Sex addiction is one of the most insidious and most challenging to treat types of addiction. For many in the throes of this addiction, it is also one of the most difficult to recover from. Many people have to go through years of treatment and therapy before they can declare themselves free from the most debilitating symptoms of sexual addiction

How Long it Takes to Recover From Sex Addiction 

How long does it take for sex addicts to recover from their addiction? The actual amount of time varies from person to person, of course. There are many factors to consider, and no one can say just how long their recovery will take. But for a significant percentage of sex addicts, the entire process can take up to three to five years.

Why does it take so long for sex addicts to recover? The addict and the family must understand that sex addiction is often a chronic condition for most people. As such, it will require continuous treatment, in some cases, for the rest of the person’s life. This is often necessary to prevent a relapse or reversion to the previous destructive behavior. 

The Light at the End of the Tunnel 

At this point, you may have already realized that it is possible to recover from sex addiction. Many people become trapped in the lifestyle and destructive patterns of behavior for years and have somehow managed to work their way out of it. With hard work, the support of friends and family, and a bit of luck, anyone with sex addiction can wake up one day with the realization that he or she is a recovered sex addict.

The Long Road Ahead 

Of course, getting from point A to point B isn’t easy. It is a monumental task to leave behind old habits and shed destructive behaviors. One of the most important things for sex addicts to remember is that they have to overcome the harmful habits they have adopted to live a normal life. 

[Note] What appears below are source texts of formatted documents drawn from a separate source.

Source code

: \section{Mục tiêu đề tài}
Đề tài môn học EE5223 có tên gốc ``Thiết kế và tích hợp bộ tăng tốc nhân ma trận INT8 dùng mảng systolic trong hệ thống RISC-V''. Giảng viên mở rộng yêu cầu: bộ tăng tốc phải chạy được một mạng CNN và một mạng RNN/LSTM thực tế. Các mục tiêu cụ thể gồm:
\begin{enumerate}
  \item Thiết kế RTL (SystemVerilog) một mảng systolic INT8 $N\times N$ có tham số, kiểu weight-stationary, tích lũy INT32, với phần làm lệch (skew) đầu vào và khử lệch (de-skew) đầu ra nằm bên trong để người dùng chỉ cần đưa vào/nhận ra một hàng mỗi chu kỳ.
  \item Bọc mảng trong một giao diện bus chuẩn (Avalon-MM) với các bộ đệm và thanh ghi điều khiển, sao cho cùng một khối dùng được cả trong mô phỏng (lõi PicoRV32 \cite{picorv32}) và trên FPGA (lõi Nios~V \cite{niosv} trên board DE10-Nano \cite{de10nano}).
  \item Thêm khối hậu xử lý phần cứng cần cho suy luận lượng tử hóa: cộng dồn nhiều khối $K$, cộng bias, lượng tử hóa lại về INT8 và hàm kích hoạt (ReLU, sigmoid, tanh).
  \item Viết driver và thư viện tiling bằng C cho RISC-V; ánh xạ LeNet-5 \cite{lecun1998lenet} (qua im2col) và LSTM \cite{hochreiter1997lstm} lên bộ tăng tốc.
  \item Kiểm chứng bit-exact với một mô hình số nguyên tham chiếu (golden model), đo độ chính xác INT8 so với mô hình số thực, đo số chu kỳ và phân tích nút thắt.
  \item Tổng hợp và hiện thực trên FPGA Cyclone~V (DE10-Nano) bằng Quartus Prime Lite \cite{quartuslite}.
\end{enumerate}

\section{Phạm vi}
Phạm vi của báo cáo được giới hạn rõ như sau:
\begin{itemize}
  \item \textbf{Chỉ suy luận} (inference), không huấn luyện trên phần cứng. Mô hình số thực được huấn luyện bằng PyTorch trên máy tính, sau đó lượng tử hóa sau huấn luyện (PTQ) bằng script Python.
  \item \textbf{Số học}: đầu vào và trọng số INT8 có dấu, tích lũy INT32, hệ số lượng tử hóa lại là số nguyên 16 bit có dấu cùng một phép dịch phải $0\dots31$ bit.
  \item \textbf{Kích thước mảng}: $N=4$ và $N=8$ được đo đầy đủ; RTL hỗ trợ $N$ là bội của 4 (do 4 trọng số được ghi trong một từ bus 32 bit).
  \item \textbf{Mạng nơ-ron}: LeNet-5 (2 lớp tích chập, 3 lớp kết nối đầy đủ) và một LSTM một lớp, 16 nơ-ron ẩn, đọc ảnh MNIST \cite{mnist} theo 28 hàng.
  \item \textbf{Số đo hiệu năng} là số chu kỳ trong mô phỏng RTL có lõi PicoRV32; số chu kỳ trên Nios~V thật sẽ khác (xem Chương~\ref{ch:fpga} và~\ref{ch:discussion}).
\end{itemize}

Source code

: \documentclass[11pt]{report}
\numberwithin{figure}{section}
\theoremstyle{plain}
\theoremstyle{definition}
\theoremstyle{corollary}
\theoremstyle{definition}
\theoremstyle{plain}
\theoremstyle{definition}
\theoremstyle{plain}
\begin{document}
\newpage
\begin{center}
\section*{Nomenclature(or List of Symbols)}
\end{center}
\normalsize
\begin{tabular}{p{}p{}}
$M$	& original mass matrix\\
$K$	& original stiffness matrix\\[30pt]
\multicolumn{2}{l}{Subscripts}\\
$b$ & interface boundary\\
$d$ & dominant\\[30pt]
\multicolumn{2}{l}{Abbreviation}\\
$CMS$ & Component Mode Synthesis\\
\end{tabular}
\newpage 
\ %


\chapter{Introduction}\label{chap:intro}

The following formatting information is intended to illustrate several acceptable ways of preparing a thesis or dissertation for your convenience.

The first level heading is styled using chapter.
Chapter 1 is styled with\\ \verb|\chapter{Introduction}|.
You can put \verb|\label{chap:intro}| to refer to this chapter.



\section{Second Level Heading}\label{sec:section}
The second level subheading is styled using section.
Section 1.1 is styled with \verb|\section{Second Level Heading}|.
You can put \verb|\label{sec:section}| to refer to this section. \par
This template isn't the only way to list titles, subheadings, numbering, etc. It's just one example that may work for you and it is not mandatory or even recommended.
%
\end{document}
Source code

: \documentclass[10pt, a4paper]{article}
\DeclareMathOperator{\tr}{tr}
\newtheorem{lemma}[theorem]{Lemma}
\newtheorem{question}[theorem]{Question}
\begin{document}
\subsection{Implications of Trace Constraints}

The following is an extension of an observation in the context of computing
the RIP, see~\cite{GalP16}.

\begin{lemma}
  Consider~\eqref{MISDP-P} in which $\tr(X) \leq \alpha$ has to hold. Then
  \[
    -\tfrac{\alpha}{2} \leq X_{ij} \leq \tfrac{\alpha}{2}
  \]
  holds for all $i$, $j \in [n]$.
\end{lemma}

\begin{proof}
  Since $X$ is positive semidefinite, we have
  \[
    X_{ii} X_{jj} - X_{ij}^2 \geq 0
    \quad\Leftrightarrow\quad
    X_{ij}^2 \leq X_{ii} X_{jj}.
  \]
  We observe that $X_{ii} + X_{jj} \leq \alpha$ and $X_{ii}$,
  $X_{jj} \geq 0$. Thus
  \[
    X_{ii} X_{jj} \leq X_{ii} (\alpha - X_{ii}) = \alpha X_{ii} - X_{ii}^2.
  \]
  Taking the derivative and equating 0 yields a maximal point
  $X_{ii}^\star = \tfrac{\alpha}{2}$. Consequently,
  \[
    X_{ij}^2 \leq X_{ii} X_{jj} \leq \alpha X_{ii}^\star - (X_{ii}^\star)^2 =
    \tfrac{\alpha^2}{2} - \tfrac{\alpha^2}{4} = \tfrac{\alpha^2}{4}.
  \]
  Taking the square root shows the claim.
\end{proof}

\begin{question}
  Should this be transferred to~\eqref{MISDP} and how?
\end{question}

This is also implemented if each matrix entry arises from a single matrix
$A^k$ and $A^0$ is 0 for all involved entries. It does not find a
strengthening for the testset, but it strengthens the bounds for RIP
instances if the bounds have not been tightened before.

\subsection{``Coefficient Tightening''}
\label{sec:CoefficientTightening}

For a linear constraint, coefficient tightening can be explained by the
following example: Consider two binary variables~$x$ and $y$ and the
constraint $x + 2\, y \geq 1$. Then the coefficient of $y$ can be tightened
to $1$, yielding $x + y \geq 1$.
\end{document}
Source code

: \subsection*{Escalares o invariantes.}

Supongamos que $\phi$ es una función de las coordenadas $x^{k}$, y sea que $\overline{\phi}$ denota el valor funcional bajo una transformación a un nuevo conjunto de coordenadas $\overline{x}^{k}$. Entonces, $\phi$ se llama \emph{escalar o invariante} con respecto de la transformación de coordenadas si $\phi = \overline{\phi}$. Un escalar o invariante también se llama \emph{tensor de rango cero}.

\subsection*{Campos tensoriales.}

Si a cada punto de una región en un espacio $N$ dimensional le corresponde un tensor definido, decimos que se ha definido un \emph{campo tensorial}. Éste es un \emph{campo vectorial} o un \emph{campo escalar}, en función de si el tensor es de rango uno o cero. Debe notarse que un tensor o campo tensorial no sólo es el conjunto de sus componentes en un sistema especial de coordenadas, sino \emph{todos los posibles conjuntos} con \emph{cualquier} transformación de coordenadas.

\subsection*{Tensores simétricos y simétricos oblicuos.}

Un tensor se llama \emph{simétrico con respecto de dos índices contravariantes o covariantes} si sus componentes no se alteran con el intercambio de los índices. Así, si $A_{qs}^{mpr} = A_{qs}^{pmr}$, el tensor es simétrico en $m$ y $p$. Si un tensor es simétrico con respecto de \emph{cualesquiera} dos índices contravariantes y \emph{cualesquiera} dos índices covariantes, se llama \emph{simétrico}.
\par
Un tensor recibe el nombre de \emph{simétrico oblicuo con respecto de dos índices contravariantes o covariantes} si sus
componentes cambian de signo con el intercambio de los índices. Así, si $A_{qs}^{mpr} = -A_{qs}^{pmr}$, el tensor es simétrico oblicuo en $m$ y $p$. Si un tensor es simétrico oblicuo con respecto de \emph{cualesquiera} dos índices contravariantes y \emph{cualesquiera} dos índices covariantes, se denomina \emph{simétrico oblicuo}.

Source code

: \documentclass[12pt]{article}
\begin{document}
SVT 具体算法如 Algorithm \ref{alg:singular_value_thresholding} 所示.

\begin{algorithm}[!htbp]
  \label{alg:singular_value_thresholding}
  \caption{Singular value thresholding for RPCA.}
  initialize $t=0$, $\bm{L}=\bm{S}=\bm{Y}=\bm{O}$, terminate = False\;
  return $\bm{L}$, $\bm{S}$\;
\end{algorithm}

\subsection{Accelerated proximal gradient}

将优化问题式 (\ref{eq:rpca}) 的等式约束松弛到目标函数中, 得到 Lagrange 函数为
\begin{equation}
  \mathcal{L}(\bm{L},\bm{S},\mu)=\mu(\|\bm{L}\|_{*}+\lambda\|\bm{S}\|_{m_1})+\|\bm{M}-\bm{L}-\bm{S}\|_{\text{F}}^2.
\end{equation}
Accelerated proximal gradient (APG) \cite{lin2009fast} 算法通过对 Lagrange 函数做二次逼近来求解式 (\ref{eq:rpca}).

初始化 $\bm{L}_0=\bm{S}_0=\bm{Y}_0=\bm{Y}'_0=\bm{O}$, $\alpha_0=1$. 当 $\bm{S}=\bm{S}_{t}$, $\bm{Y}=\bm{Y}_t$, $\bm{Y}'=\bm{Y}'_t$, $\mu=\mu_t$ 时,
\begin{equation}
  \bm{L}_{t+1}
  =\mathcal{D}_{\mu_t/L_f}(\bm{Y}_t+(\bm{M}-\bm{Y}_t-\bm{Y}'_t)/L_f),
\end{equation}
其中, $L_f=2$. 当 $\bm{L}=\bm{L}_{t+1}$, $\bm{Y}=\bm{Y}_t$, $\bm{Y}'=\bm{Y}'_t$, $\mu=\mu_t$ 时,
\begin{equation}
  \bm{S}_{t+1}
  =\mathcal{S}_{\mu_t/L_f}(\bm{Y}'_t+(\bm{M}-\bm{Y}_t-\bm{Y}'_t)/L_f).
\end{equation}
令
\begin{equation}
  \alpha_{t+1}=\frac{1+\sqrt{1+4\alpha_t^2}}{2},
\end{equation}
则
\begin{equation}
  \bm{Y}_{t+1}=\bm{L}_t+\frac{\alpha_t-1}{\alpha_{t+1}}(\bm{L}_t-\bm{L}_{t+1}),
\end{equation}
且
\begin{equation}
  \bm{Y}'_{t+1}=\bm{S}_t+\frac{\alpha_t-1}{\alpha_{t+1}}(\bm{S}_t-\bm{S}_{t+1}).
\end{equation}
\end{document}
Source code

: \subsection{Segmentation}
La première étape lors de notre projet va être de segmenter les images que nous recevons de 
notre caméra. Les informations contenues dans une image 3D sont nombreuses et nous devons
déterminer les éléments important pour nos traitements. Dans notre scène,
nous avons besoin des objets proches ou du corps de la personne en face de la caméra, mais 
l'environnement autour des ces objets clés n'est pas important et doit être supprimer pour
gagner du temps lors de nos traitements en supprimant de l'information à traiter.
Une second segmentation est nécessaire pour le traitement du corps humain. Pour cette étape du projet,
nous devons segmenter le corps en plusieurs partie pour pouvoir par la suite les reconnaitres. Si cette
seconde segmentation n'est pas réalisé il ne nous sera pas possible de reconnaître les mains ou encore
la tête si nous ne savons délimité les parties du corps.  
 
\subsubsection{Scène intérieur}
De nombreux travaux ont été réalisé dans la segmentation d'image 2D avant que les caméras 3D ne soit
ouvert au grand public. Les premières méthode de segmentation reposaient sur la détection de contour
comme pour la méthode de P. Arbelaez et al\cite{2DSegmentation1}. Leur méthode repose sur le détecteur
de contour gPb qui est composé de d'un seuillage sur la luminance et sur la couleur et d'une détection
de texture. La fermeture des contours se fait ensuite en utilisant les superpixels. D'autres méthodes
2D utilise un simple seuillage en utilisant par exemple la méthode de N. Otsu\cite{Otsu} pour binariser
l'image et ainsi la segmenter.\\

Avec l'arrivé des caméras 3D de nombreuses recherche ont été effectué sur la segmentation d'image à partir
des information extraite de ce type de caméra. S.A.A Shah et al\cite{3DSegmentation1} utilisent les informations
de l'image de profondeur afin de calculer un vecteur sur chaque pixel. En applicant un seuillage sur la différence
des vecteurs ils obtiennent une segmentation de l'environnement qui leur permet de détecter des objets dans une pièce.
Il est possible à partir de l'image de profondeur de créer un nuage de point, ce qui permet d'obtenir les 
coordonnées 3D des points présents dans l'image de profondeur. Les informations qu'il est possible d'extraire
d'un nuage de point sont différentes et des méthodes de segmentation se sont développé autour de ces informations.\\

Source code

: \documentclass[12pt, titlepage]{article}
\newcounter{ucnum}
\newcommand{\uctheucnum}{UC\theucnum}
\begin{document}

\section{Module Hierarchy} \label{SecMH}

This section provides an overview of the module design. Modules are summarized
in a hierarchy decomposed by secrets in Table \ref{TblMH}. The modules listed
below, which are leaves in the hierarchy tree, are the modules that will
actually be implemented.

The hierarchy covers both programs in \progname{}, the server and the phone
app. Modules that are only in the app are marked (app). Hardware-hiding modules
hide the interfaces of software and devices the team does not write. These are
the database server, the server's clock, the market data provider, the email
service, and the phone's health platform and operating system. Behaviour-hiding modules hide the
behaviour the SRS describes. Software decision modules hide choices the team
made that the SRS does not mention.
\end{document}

Earlier, we mentioned the existence of many factors that could affect the person’s recovery process. Some of the most significant of these are: 

  • The underlying cause of the addiction 
  • Whether or not the root cause has been established
  • Whether or not treatment has been sought 
  • Willingness to change behavior
  • How much effort is put into getting better 
  • The presence of a strong support network

These are only some of the factors that could affect the length of time addicts will have to go through in order to get better. There may also be other personal and societal factors that could affect the length of recovery, and indeed, whether or not the addict recovers at all. 

What the Recovery Process Entails 

Again the circumstances vary from person to person, so the actual recovery process may differ between different people. In most cases, however, sex addicts go through six distinct stages on the road to recovery. These are: 

  • Development, which typically takes up to two years
  • Crisis or decision, which takes anywhere from a single day to three months
  • Shock, which takes from six to eight months
  • Grief, which lasts up to six months
  • Repair, which takes from 18 to 36 months
  • Growth, which lasts at least two years

These are the steps that most sex addicts typically go through during the process of recovery. But before the addict begins to work their way out of addiction, they usually go through a period of sexual addiction withdrawal. This stage is often characterized by the following: 

  • Cravings
  • Unusual dreams and fantasies, which are often sexual 
  • Unfamiliar physical symptoms
  • Mood swings 
  • Restlessness and irritation 

Making a Real Change 

Perhaps the most critical component of recovery from sex addiction is the decision to make a real change. Sex addicts will have to realize that the previous patterns, habits, and behaviors are no longer acceptable to any degree. They will have to be discarded and left in the past so that the person can begin a new life free from addiction. 

By deciding to go on this path and committing to the recovery process whatever it takes, sex addicts can resume their normal lives. Given enough time and support, even the most troubled sex addict can make a full recovery.